### TASK TO COMPLETE
Take each line below that has "button" and copy it.
====== INPUT DATA ======
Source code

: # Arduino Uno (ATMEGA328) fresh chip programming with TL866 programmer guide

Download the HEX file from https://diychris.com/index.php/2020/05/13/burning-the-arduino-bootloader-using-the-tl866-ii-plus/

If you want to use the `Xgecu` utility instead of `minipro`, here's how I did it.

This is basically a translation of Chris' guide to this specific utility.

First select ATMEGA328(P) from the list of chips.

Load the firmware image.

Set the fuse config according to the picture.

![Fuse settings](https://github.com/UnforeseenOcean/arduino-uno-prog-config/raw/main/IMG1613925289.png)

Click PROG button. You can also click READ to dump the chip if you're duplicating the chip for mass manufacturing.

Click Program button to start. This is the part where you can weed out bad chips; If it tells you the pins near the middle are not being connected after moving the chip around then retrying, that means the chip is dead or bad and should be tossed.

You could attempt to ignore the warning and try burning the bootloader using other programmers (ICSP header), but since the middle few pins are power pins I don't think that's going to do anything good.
======
====== INPUT DATA ======
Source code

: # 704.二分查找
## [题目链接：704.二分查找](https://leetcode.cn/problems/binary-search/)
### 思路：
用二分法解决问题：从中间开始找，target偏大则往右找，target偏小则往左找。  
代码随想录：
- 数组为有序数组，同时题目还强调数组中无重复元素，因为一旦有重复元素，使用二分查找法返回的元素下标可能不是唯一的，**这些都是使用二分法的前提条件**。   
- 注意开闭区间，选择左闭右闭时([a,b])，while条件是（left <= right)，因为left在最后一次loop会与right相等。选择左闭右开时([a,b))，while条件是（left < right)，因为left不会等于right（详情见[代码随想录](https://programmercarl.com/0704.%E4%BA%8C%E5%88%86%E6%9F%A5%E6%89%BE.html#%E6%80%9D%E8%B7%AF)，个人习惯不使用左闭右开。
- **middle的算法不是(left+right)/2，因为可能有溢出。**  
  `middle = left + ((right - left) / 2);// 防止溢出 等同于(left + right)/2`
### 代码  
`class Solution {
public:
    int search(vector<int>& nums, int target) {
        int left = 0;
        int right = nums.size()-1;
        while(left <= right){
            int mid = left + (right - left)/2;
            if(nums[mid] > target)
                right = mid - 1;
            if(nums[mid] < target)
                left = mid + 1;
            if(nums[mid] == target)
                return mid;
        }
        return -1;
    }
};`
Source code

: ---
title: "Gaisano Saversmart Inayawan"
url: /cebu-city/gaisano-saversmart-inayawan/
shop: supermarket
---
======
### ANSWER FOR THIS EXERCISE
Click PROG button. You can also click READ to dump the chip if you're duplicating the chip for mass manufacturing.
Click Program button to start. This is the part where you can weed out bad chips; If it tells you the pins near the middle are not being connected after moving the chip around then retrying, that means the chip is dead or bad and should be tossed.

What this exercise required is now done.